* **Task prompt**: Look for the word "wiki" in the entries below, then copy every line that has it.

____________________

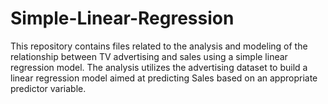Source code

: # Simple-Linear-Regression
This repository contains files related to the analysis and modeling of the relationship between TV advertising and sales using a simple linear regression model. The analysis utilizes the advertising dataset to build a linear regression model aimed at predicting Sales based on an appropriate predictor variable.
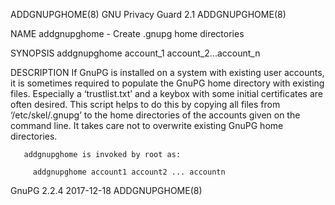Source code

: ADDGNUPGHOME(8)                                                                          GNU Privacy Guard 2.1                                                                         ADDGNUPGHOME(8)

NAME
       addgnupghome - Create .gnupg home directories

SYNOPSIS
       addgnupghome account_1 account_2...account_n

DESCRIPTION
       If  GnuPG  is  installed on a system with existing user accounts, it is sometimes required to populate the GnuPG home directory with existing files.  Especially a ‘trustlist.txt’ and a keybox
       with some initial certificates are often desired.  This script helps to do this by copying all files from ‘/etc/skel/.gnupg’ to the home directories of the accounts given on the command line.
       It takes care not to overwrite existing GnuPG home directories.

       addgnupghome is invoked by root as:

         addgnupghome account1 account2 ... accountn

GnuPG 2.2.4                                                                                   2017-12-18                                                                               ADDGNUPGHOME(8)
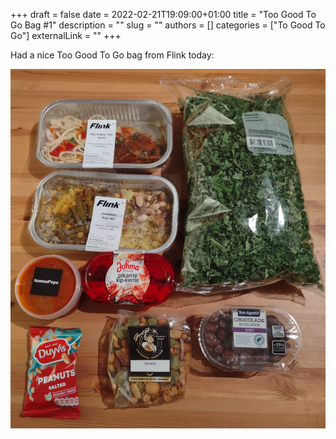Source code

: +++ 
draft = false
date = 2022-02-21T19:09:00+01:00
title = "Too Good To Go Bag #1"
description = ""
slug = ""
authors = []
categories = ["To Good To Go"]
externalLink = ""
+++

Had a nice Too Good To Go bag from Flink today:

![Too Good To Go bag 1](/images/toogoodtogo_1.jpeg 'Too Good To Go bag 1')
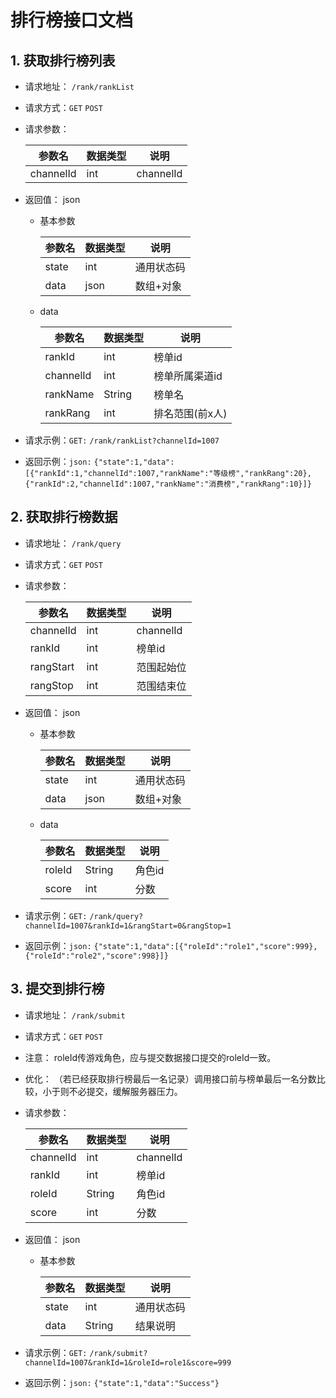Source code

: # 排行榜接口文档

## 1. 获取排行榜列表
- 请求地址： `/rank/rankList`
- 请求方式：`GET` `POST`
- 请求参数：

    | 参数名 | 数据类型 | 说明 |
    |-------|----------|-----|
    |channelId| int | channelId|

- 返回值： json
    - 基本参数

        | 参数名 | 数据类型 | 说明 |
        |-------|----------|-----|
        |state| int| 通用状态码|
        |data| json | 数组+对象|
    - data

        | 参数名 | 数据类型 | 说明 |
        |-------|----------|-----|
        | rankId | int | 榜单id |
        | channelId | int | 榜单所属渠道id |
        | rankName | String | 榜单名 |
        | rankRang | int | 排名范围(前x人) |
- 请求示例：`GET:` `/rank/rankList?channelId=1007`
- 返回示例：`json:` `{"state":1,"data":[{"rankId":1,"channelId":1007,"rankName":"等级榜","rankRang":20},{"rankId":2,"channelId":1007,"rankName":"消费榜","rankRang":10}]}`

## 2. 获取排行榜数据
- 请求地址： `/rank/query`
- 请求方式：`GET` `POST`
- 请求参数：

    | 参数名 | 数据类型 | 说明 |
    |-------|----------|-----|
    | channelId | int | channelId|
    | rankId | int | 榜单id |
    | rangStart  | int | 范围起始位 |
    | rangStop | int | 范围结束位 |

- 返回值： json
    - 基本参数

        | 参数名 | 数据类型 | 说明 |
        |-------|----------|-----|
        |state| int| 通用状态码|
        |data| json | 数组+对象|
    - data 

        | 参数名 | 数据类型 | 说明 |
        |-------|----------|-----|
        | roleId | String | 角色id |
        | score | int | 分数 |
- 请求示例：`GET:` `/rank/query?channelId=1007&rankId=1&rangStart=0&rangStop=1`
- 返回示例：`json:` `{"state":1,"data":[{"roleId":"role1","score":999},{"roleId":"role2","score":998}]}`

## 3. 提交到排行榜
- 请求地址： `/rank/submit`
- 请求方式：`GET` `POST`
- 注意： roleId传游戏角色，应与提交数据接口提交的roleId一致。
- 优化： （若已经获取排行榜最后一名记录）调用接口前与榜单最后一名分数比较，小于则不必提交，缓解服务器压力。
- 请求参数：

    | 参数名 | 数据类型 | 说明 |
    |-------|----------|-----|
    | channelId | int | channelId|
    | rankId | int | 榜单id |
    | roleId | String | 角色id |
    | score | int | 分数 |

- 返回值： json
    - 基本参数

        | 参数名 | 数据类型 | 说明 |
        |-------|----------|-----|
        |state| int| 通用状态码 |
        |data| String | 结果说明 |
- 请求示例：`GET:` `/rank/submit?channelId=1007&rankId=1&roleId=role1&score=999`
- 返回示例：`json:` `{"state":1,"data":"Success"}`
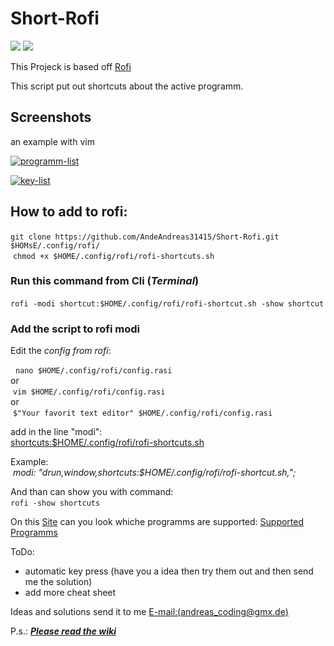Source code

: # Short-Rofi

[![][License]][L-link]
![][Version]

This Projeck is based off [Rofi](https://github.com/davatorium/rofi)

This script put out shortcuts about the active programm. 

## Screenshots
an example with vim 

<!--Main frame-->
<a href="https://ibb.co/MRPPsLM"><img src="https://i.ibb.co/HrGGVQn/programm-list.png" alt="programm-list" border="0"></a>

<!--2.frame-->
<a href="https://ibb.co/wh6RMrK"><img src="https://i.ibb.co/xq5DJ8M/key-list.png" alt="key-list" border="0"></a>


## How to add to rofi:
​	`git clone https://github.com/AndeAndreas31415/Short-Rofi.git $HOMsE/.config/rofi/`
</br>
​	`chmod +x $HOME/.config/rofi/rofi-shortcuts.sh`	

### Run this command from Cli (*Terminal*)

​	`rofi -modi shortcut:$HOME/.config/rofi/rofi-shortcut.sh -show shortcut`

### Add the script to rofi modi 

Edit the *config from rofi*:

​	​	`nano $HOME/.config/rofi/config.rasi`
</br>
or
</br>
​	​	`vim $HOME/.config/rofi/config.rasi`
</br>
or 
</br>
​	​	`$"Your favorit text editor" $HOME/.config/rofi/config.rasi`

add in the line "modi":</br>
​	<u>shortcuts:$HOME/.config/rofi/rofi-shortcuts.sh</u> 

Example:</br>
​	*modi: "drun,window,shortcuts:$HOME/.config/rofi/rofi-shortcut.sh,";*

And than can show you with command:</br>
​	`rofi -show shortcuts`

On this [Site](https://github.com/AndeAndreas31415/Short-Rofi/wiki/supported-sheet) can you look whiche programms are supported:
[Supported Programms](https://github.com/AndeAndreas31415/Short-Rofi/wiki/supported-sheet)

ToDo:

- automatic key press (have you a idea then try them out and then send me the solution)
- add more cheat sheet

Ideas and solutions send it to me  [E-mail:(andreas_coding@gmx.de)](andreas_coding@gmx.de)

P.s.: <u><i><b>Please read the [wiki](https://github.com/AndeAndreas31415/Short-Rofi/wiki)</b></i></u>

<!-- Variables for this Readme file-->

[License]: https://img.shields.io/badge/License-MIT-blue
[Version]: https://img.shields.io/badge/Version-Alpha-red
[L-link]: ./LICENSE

____________________

* **Reply**:
On this [Site](https://github.com/AndeAndreas31415/Short-Rofi/wiki/supported-sheet) can you look whiche programms are supported:
[Supported Programms](https://github.com/AndeAndreas31415/Short-Rofi/wiki/supported-sheet)
P.s.: <u><i><b>Please read the [wiki](https://github.com/AndeAndreas31415/Short-Rofi/wiki)</b></i></u>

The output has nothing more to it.